Tally the lines in the listing below that contain the string "about", and state only the total.
-------
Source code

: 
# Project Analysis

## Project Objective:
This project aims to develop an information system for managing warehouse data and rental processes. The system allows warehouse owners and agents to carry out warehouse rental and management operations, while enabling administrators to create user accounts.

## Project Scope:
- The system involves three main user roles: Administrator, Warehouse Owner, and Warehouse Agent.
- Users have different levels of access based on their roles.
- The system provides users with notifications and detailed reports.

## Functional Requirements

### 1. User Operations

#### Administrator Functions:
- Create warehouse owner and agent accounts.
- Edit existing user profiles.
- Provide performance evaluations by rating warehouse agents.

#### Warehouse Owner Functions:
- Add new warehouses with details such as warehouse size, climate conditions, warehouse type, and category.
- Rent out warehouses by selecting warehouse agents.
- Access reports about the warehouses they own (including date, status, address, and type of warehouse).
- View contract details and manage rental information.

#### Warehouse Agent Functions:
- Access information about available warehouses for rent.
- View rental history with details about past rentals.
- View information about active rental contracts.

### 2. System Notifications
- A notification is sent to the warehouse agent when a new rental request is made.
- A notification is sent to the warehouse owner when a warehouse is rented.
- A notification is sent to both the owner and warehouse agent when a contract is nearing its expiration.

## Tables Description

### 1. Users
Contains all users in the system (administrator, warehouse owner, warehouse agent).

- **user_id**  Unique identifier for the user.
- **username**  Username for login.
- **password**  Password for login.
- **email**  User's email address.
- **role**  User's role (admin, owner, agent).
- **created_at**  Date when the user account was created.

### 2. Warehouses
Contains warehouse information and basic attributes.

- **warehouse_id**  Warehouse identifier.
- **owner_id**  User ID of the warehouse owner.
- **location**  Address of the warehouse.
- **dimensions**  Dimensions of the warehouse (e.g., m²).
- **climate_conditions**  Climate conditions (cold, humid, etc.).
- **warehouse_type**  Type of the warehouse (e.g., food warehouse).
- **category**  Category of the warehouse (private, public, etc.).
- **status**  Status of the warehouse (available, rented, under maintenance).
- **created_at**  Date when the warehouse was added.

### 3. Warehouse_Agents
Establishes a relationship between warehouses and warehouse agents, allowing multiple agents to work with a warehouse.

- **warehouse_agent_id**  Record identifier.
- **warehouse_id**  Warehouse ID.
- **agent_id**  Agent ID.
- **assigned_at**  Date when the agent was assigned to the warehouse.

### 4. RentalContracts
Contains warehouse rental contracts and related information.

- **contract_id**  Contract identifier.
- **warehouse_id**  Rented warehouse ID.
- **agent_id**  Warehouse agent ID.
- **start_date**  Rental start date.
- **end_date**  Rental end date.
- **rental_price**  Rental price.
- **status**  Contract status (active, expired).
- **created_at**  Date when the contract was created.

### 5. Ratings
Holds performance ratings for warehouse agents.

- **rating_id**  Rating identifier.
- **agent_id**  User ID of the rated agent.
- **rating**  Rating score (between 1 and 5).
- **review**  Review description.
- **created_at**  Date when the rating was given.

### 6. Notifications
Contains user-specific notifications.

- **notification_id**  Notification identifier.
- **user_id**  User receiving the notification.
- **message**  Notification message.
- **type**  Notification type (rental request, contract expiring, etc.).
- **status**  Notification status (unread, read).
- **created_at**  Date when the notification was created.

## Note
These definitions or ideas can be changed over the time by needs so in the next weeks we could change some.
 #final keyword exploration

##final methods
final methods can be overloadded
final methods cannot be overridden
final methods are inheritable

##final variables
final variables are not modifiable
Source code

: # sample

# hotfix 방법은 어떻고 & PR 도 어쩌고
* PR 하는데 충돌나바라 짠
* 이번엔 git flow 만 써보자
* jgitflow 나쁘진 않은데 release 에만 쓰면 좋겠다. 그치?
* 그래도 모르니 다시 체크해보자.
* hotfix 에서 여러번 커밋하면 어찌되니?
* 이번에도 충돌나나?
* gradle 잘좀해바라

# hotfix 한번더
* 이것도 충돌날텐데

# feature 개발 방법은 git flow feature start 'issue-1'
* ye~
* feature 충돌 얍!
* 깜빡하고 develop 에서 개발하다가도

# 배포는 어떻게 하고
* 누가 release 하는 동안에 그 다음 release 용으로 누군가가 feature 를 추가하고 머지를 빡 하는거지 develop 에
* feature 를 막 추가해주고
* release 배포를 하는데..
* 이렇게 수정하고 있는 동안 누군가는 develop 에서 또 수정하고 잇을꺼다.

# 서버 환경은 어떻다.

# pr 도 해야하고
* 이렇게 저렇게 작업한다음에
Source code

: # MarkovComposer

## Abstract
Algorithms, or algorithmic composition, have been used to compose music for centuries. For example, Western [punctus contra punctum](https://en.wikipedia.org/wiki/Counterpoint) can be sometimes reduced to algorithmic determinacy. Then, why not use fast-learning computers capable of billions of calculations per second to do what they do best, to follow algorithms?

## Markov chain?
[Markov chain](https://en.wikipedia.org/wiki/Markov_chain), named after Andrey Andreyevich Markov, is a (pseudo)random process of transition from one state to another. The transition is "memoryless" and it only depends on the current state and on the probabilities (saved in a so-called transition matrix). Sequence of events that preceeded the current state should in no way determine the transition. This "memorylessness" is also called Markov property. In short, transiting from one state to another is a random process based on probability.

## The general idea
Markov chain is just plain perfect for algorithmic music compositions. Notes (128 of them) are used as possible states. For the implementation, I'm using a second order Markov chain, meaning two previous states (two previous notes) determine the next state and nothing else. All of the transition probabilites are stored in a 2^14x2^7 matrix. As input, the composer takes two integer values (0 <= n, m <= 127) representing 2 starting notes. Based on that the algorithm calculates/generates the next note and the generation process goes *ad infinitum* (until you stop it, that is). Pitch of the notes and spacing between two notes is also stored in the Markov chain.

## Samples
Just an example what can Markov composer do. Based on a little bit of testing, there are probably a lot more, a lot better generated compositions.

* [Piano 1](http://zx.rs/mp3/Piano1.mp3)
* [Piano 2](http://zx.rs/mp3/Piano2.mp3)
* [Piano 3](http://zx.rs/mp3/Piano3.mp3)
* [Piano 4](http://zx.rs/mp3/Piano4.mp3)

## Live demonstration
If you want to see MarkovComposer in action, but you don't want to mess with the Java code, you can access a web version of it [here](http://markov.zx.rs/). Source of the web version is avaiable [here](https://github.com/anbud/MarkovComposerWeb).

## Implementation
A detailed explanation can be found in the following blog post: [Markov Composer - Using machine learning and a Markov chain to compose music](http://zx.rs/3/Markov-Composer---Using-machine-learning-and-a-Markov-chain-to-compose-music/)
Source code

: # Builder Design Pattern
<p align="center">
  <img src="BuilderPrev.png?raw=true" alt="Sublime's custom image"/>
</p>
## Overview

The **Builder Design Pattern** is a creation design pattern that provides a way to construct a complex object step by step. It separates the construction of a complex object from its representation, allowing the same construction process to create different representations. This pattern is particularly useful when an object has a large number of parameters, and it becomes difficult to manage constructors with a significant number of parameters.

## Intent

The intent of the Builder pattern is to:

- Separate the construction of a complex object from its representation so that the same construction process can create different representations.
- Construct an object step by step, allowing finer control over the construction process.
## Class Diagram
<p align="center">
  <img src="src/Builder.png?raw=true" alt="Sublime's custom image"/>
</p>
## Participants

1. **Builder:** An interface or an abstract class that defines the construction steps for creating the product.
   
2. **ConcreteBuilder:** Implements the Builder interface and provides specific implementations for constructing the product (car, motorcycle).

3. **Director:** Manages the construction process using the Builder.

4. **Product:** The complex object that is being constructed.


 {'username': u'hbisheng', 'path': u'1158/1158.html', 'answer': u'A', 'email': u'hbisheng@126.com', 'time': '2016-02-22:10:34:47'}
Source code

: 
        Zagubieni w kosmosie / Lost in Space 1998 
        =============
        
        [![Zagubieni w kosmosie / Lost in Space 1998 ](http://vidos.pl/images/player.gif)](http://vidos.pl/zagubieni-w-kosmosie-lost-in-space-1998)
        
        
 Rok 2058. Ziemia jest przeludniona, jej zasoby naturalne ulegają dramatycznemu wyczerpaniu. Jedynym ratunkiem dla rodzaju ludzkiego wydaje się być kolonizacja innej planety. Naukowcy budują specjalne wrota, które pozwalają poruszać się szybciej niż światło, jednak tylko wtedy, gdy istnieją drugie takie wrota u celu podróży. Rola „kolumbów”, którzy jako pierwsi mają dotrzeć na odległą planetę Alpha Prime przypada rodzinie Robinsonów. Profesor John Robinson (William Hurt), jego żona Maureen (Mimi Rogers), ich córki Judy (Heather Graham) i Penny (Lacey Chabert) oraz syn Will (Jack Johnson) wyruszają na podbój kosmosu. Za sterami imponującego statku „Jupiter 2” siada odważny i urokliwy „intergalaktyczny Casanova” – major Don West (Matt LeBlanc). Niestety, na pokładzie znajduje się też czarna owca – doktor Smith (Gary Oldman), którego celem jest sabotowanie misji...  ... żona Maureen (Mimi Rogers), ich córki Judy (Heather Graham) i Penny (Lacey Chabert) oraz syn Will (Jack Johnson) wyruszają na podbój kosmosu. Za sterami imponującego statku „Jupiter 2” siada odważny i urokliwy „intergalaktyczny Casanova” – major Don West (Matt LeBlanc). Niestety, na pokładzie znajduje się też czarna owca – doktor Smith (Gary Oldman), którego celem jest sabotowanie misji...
-------
» **Task answer**
4